(Saved data entries)
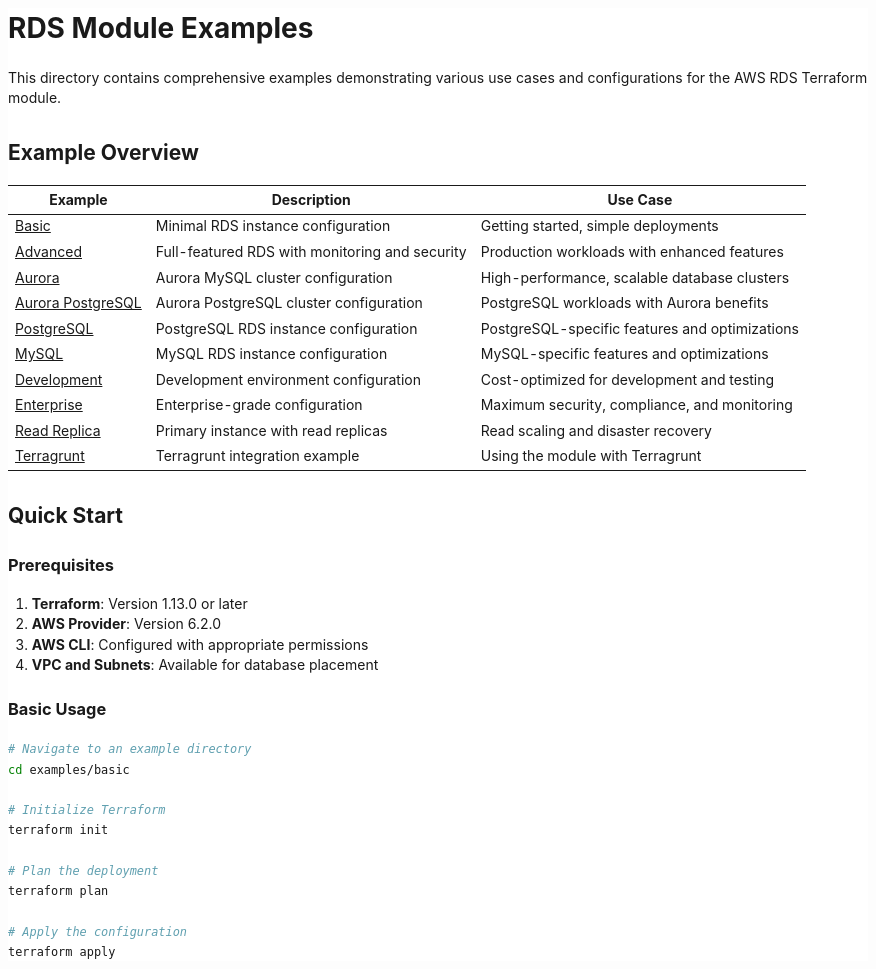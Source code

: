 # RDS Module Examples

This directory contains comprehensive examples demonstrating various use cases and configurations for the AWS RDS Terraform module.

## Example Overview

| Example | Description | Use Case |
|---------|-------------|----------|
| [Basic](./basic/) | Minimal RDS instance configuration | Getting started, simple deployments |
| [Advanced](./advanced/) | Full-featured RDS with monitoring and security | Production workloads with enhanced features |
| [Aurora](./aurora/) | Aurora MySQL cluster configuration | High-performance, scalable database clusters |
| [Aurora PostgreSQL](./aurora-postgresql/) | Aurora PostgreSQL cluster configuration | PostgreSQL workloads with Aurora benefits |
| [PostgreSQL](./postgresql/) | PostgreSQL RDS instance configuration | PostgreSQL-specific features and optimizations |
| [MySQL](./mysql/) | MySQL RDS instance configuration | MySQL-specific features and optimizations |
| [Development](./development/) | Development environment configuration | Cost-optimized for development and testing |
| [Enterprise](./enterprise/) | Enterprise-grade configuration | Maximum security, compliance, and monitoring |
| [Read Replica](./read-replica/) | Primary instance with read replicas | Read scaling and disaster recovery |
| [Terragrunt](./terragrunt/) | Terragrunt integration example | Using the module with Terragrunt |

## Quick Start

### Prerequisites

1. **Terraform**: Version 1.13.0 or later
2. **AWS Provider**: Version 6.2.0
3. **AWS CLI**: Configured with appropriate permissions
4. **VPC and Subnets**: Available for database placement

### Basic Usage

```bash
# Navigate to an example directory
cd examples/basic

# Initialize Terraform
terraform init

# Plan the deployment
terraform plan

# Apply the configuration
terraform apply
```
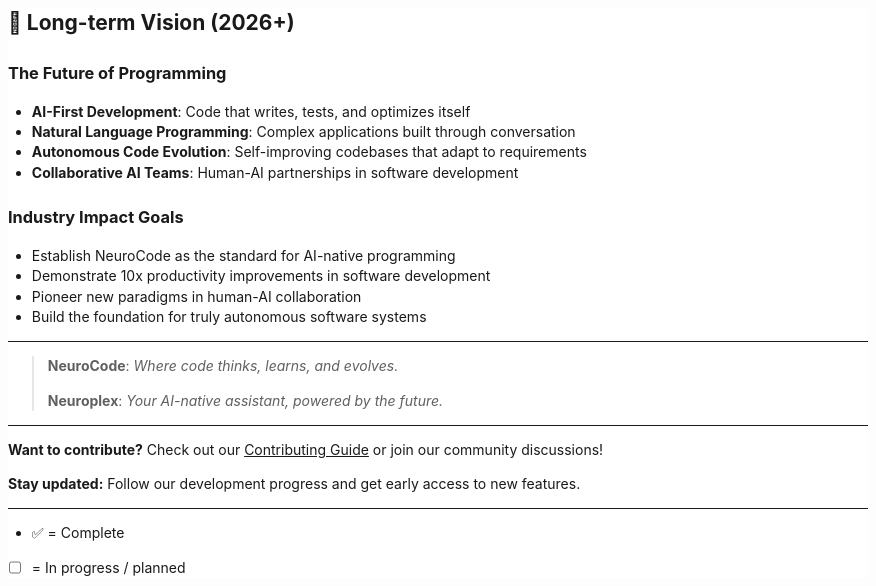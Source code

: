 
## 🎯 Long-term Vision (2026+)

### The Future of Programming
- **AI-First Development**: Code that writes, tests, and optimizes itself
- **Natural Language Programming**: Complex applications built through conversation
- **Autonomous Code Evolution**: Self-improving codebases that adapt to requirements
- **Collaborative AI Teams**: Human-AI partnerships in software development

### Industry Impact Goals
- Establish NeuroCode as the standard for AI-native programming
- Demonstrate 10x productivity improvements in software development
- Pioneer new paradigms in human-AI collaboration
- Build the foundation for truly autonomous software systems

---

> **NeuroCode**: *Where code thinks, learns, and evolves.*
>
> **Neuroplex**: *Your AI-native assistant, powered by the future.*

---

**Want to contribute?** Check out our [Contributing Guide](CONTRIBUTING.md) or join our community discussions!

**Stay updated:** Follow our development progress and get early access to new features.

---

- ✅ = Complete
- [ ] = In progress / planned
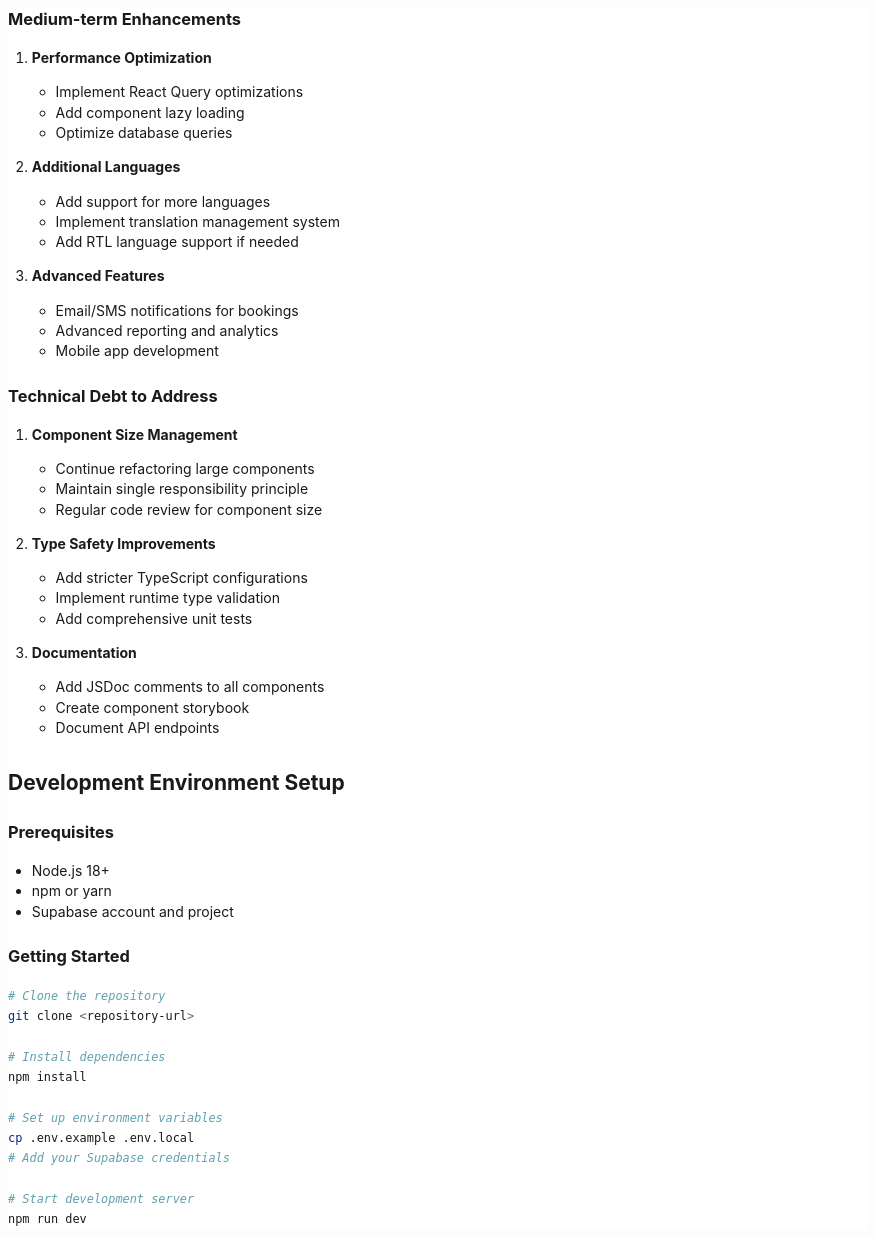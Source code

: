 ### Medium-term Enhancements
1. **Performance Optimization**
   - Implement React Query optimizations
   - Add component lazy loading
   - Optimize database queries

2. **Additional Languages**
   - Add support for more languages
   - Implement translation management system
   - Add RTL language support if needed

3. **Advanced Features**
   - Email/SMS notifications for bookings
   - Advanced reporting and analytics
   - Mobile app development

### Technical Debt to Address
1. **Component Size Management**
   - Continue refactoring large components
   - Maintain single responsibility principle
   - Regular code review for component size

2. **Type Safety Improvements**
   - Add stricter TypeScript configurations
   - Implement runtime type validation
   - Add comprehensive unit tests

3. **Documentation**
   - Add JSDoc comments to all components
   - Create component storybook
   - Document API endpoints

## Development Environment Setup

### Prerequisites
- Node.js 18+
- npm or yarn
- Supabase account and project

### Getting Started
```bash
# Clone the repository
git clone <repository-url>

# Install dependencies
npm install

# Set up environment variables
cp .env.example .env.local
# Add your Supabase credentials

# Start development server
npm run dev
```
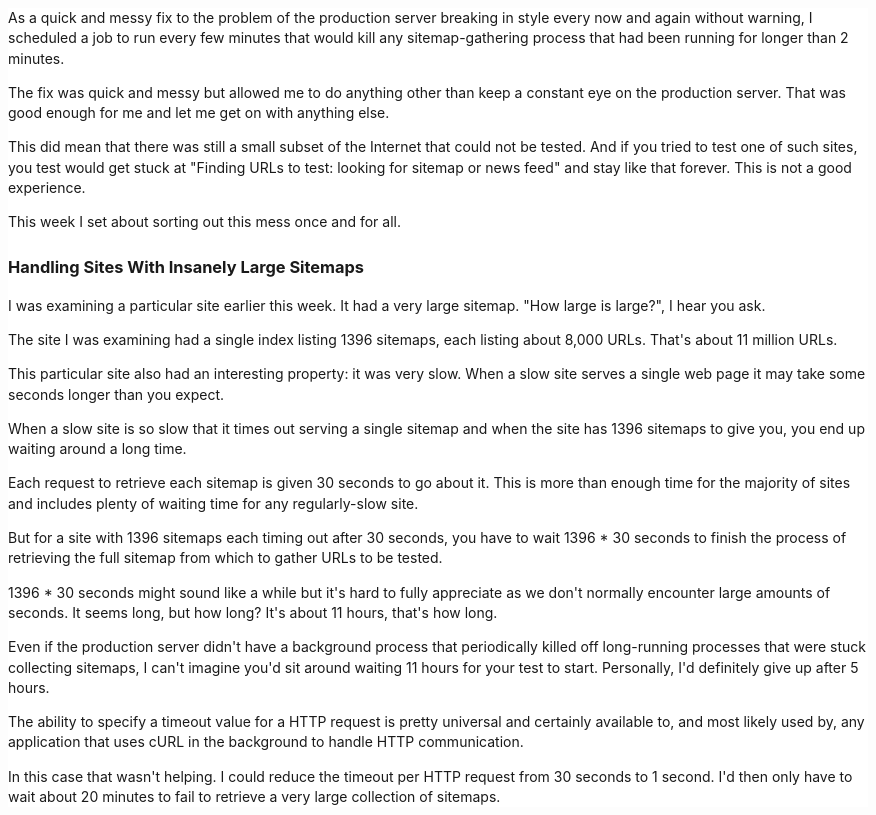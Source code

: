 As a quick and messy fix to the problem of the production server breaking
in style every now and again without warning, I scheduled a job
to run every few minutes that would kill any sitemap-gathering process
that had been running for longer than 2 minutes.

The fix was quick and messy but allowed me to do anything other than
keep a constant eye on the production server. That was good enough for me
and let me get on with anything else.

This did mean that there was still a small subset of the Internet
that could not be tested. And if you tried to test one of such sites,
you test would get stuck at "Finding URLs to test: looking for sitemap
or news feed" and stay like that forever. This is not a good experience.

This week I set about sorting out this mess once and for all.

### Handling Sites With Insanely Large Sitemaps

I was examining a particular site earlier this week. It had a very large sitemap.
"How large is large?", I hear you ask.

The site I was examining had a single index listing 1396 sitemaps, each
listing about 8,000 URLs. That's about 11 million URLs.

This particular site also had an interesting property: it was very slow.
When a slow site serves a single web page it may take some seconds
longer than you expect.

When a slow site is so slow that it times out serving a single sitemap
and when the site has 1396 sitemaps to give you, you end up waiting
around a long time.

Each request to retrieve each sitemap is given 30 seconds to go about it.
This is more than enough time for the majority of sites and includes plenty
of waiting time for any regularly-slow site.

But for a site with 1396 sitemaps each timing out after 30 seconds,
you have to wait 1396 * 30 seconds to finish the process of retrieving
the full sitemap from which to gather URLs to be tested.

1396 * 30 seconds might sound like a while but it's hard to fully appreciate
as we don't normally encounter large amounts of seconds. It seems long,
but how long? It's about 11 hours, that's how long.

Even if the production server didn't have a background process that
periodically killed off long-running processes that were stuck
collecting sitemaps, I can't imagine you'd sit around waiting
11 hours for your test to start. Personally, I'd definitely give up
after 5 hours.

The ability to specify a timeout value for a HTTP request is pretty
universal and certainly available to, and most likely used by, any
application that uses cURL in the background to handle HTTP communication.

In this case that wasn't helping. I could reduce the timeout per HTTP
request from 30 seconds to 1 second. I'd then only have to wait about
20 minutes to fail to retrieve a very large collection of sitemaps.
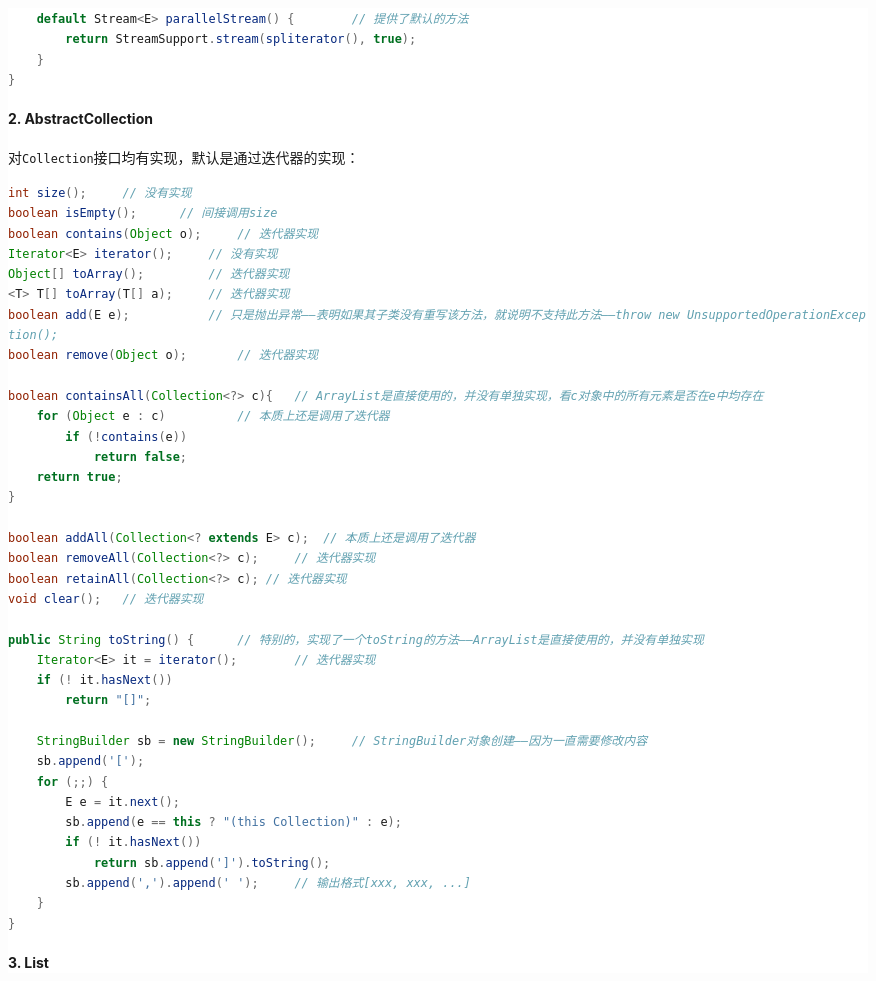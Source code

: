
 ```java
    default Stream<E> parallelStream() {		// 提供了默认的方法
        return StreamSupport.stream(spliterator(), true);
    }
}
```

#### 2. AbstractCollection

对`Collection`接口均有实现，默认是通过迭代器的实现：

```Java
int size();		// 没有实现
boolean isEmpty();		// 间接调用size
boolean contains(Object o);		// 迭代器实现
Iterator<E> iterator();		// 没有实现
Object[] toArray();			// 迭代器实现
<T> T[] toArray(T[] a);		// 迭代器实现
boolean add(E e);			// 只是抛出异常——表明如果其子类没有重写该方法，就说明不支持此方法——throw new UnsupportedOperationException();
boolean remove(Object o);		// 迭代器实现

boolean containsAll(Collection<?> c){	// ArrayList是直接使用的，并没有单独实现，看c对象中的所有元素是否在e中均存在
    for (Object e : c)			// 本质上还是调用了迭代器			
        if (!contains(e))	
            return false;
    return true;
}

boolean addAll(Collection<? extends E> c);	// 本质上还是调用了迭代器	
boolean removeAll(Collection<?> c);		// 迭代器实现
boolean retainAll(Collection<?> c);	// 迭代器实现
void clear();	// 迭代器实现

public String toString() {		// 特别的，实现了一个toString的方法——ArrayList是直接使用的，并没有单独实现
    Iterator<E> it = iterator();		// 迭代器实现
    if (! it.hasNext())
        return "[]";

    StringBuilder sb = new StringBuilder();		// StringBuilder对象创建——因为一直需要修改内容
    sb.append('[');
    for (;;) {
        E e = it.next();
        sb.append(e == this ? "(this Collection)" : e);
        if (! it.hasNext())
            return sb.append(']').toString();
        sb.append(',').append(' ');		// 输出格式[xxx, xxx, ...]
    }
}
```

#### 3. List

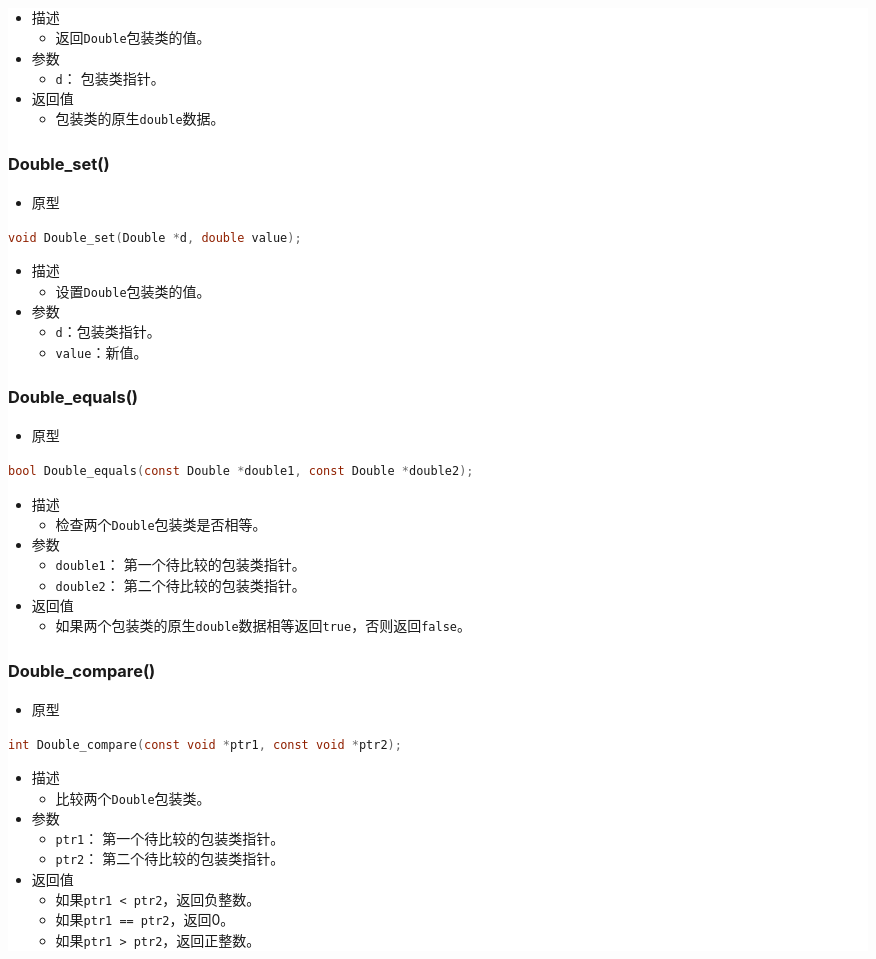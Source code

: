 - 描述
    - 返回`Double`包装类的值。
- 参数
    - `d`： 包装类指针。
- 返回值
    - 包装类的原生`double`数据。



### Double_set()

- 原型

```c
void Double_set(Double *d, double value);
```

- 描述
    - 设置`Double`包装类的值。
- 参数
    - `d`：包装类指针。
    - `value`：新值。



### Double_equals()

- 原型

```c
bool Double_equals(const Double *double1, const Double *double2);
```

- 描述
    - 检查两个`Double`包装类是否相等。
- 参数
    - `double1`： 第一个待比较的包装类指针。
    - `double2`： 第二个待比较的包装类指针。
- 返回值
    - 如果两个包装类的原生`double`数据相等返回`true`，否则返回`false`。



### Double_compare()

- 原型

```c
int Double_compare(const void *ptr1, const void *ptr2);
```

- 描述
    - 比较两个`Double`包装类。
- 参数
    - `ptr1`： 第一个待比较的包装类指针。
    - `ptr2`： 第二个待比较的包装类指针。
- 返回值
    - 如果`ptr1 < ptr2`，返回负整数。
    - 如果`ptr1 == ptr2`，返回0。
    - 如果`ptr1 > ptr2`，返回正整数。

» WHAT IS BEING ASKED: From the opening line of the entries above to the line that holds "enhanced features |", inclusive, reproduce each line exactly and omit any picture.

» EXERCISE RESULT:
Source code

: # RDS Module Examples

This directory contains comprehensive examples demonstrating various use cases and configurations for the AWS RDS Terraform module.

## Example Overview

| Example | Description | Use Case |
|---------|-------------|----------|
| [Basic](./basic/) | Minimal RDS instance configuration | Getting started, simple deployments |
| [Advanced](./advanced/) | Full-featured RDS with monitoring and security | Production workloads with enhanced features |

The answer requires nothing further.